By accidentally telling his computer to delete everything in his servers, hosting provider Marco Marsala has seemingly removed all trace of his company and the websites that he looks after for his customers.
Mr Marsala wrote on a forum for server experts called Server Faultthat he was now stuck after having accidentally run destructive code on his own computers. But far from advising them how to fix it, most experts informed him that he had just accidentally deleted the data of his company and its clients, and in so doing had probably destroyed his entire company with just one line of code.
The problem command was "rm -rf": a basic piece of code that will delete everything it is told to. The “rm” tells the computer to remove; the r deletes everything within a given directory; and the f stands for “force”, telling the computer to ignore the usual warnings that come when deleting files.
Together, the code deleted everything on the computer, including Mr Masarla’s customers' websites, he wrote. Mr Masarla runs a web hosting company, which looks after the servers and internet connections on which the files for websites are stored.
That piece of code is so famously destructive that it has become a joke within some computing circles.
Normally, that code would wipe out all of the specific parts of the computer that it was pointed at. But because of an error in the way it was written, the code didn’t actually specify anywhere – and so removed everything on the computer.
“I run a small hosting provider with more or less 1535 customers and I use Ansible to automate some operations to be run on all servers,” wrote Marco Marsala. “Last night I accidentally ran, on all servers, a Bash script with a rm -rf {foo}/{bar} with those variables undefined due to a bug in the code above this line.”
Mr Marsala confirmed that the code had even deleted all of the backups that he had taken in case of catastrophe. Because the drives that were backing up the computers were mounted to it, the computer managed to wipe all of those, too.
“All servers got deleted and the offsite backups too because the remote storage was mounted just before by the same script (that is a backup maintenance script).”
Most users agreed that it was unlikely that Mr Marsala would be able to recover any of the data. And as a result his company was almost certainly not going to recover, either.
“I feel sorry to say that your company is now essentially dead,” wrote a user called Sven. “You might have an extremely slim chance to recover from this if you turn off everything right now and hand your disks over to a reputable data recovery company.
“This will be extremely expensive and still extremely unlikely to really rescue you, and it will take a lot of time.”
Others agreed that perhaps Mr Marsala was on the wrong forum.

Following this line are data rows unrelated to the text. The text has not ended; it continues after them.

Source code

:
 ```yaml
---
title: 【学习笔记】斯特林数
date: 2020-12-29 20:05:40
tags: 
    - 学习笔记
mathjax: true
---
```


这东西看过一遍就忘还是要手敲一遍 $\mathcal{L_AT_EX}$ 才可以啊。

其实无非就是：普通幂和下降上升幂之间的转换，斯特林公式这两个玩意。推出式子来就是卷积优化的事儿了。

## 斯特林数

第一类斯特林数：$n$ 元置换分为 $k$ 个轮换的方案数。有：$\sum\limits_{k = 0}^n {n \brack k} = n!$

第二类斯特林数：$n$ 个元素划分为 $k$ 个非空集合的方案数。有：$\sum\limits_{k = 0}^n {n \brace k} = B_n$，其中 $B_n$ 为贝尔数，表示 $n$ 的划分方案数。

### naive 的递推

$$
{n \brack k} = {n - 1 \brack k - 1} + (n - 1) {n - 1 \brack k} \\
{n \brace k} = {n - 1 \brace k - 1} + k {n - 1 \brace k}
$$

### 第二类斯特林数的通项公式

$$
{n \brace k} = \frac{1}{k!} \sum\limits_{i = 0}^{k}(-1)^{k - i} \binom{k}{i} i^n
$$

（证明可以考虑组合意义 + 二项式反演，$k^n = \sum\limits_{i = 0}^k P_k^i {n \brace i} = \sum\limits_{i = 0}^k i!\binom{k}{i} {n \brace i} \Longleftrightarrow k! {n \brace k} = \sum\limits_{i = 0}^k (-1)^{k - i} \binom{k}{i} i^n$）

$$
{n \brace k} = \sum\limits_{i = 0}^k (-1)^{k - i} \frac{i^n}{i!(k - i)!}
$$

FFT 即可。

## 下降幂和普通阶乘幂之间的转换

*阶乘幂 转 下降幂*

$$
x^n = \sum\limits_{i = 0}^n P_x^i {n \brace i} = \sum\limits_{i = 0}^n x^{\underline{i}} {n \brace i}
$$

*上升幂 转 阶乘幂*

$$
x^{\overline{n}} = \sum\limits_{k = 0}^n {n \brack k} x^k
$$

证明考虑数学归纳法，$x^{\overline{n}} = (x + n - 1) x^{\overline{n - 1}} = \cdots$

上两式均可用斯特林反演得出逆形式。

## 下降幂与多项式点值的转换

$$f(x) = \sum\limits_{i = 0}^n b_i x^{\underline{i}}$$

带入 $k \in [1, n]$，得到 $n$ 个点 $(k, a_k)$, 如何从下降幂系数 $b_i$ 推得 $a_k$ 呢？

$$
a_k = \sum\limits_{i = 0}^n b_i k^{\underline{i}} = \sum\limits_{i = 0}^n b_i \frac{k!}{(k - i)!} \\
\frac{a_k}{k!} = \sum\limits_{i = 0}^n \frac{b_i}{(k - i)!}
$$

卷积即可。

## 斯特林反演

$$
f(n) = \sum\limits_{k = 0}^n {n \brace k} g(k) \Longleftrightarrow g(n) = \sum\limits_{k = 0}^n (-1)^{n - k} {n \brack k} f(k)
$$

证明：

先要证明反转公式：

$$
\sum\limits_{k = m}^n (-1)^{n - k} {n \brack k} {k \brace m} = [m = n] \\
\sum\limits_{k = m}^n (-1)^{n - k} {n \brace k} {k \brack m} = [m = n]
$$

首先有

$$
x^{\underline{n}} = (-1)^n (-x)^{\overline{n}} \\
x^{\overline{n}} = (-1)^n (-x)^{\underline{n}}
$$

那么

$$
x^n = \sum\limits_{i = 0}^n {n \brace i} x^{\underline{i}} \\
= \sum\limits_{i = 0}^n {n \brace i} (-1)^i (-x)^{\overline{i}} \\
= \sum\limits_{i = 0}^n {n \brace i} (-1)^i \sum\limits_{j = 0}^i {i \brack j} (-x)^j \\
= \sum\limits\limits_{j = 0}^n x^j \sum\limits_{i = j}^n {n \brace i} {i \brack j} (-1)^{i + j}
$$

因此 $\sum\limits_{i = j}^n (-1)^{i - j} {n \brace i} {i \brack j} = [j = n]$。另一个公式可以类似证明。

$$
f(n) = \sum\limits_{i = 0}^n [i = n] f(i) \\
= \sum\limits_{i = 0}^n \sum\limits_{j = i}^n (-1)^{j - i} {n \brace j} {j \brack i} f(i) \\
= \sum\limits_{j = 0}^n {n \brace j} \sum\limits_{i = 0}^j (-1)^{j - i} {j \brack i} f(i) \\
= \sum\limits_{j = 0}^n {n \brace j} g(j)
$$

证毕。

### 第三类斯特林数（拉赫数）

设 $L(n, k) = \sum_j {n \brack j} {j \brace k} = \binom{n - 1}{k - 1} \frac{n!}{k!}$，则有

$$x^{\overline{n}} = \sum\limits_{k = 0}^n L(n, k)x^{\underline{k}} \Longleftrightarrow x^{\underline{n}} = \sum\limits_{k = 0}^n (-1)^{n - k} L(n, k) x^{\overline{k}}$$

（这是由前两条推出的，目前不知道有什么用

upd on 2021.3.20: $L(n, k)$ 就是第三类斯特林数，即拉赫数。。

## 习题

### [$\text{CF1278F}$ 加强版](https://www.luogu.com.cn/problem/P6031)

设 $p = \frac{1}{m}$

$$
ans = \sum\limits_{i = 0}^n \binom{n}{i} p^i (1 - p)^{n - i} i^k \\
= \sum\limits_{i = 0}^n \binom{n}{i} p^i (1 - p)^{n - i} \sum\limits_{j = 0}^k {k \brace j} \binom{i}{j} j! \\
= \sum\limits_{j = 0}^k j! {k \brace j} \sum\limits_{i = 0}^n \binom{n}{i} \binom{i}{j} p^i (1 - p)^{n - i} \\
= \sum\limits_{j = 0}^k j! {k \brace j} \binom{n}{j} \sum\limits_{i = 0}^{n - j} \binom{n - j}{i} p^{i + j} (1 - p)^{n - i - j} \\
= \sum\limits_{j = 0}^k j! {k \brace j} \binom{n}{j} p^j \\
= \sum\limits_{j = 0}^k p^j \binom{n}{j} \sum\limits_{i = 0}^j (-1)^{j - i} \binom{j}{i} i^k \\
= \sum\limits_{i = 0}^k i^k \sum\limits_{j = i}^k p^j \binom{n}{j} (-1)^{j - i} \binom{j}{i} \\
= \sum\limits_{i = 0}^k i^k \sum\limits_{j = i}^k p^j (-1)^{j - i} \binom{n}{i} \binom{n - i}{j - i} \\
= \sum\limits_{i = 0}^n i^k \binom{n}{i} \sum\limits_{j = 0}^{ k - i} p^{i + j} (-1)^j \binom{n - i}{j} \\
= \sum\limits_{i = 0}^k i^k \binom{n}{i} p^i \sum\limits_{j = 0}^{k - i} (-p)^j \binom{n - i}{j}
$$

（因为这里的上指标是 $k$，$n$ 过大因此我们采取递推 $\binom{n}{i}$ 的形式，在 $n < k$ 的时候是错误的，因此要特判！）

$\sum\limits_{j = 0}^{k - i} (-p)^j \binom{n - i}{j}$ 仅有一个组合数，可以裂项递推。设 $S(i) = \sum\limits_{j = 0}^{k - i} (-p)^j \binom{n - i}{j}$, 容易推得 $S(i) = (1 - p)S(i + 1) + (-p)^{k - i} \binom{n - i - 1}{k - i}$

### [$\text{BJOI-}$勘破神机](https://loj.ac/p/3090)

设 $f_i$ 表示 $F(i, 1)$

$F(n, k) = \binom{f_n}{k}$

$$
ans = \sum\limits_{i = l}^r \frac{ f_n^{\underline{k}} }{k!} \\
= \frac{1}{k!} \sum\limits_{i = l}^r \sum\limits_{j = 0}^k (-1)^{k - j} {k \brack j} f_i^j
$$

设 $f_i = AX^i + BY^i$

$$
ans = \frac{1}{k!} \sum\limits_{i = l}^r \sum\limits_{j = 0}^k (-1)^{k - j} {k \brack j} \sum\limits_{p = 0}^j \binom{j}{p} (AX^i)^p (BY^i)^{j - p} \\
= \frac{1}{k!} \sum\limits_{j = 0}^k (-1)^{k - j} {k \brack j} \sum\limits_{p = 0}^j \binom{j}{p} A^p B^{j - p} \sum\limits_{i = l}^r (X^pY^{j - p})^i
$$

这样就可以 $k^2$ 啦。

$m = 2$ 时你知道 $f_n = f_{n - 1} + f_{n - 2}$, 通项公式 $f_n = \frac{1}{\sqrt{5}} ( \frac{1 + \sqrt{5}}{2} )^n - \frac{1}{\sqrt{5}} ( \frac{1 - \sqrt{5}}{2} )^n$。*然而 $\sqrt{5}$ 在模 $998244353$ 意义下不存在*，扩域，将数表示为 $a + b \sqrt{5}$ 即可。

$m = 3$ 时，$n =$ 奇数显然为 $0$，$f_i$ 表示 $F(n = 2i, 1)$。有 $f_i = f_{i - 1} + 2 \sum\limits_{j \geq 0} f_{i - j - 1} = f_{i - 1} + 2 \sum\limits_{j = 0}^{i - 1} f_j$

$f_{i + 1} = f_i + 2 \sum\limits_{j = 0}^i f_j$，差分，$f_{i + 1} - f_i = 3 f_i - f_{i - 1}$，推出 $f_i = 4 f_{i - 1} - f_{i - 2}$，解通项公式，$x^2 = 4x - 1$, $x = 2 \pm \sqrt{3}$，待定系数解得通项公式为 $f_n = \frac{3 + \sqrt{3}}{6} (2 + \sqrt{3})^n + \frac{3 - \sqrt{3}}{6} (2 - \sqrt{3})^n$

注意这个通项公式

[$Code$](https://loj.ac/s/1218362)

“You're going out of business,” wrote Michael Hampton. “You don't need technical advice, you need to call your lawyer.”
Many of the responses to Mr Marsala’s problem weren’t especially helpful – pointing out that he could have taken steps to stop it happening before it did.
“Well, you should have been thinking about how to protect your customers' data before nuking them,” wrote one person calling himself Massimo. “I won't even begin enumerating how many errors are simultaneously required in order to be able to completely erase all your servers and all your backups in a single strike.

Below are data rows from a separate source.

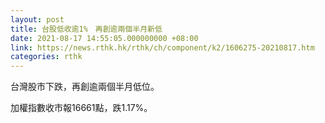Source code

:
 ```yaml
---
layout: post
title: 台股低收逾1%　再創逾兩個半月新低
date: 2021-08-17 14:55:05.000000000 +08:00
link: https://news.rthk.hk/rthk/ch/component/k2/1606275-20210817.htm
categories: rthk
---
```


台灣股市下跌，再創逾兩個半月低位。

加權指數收市報16661點，跌1.17%。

“This is not bad luck: it's astonishingly bad design reinforced by complete carelessness.”
Mr Marsala’s problem is far from the first time that someone has accidentally destroyed their own system by missing a mistake. Indeed, responses to his post mostly referenced a similar thread posted two years ago, with the headline “Monday morning mistake”.
That error saw someone accidentally lose access to their entire server, after they didn’t notice a stray space in the code.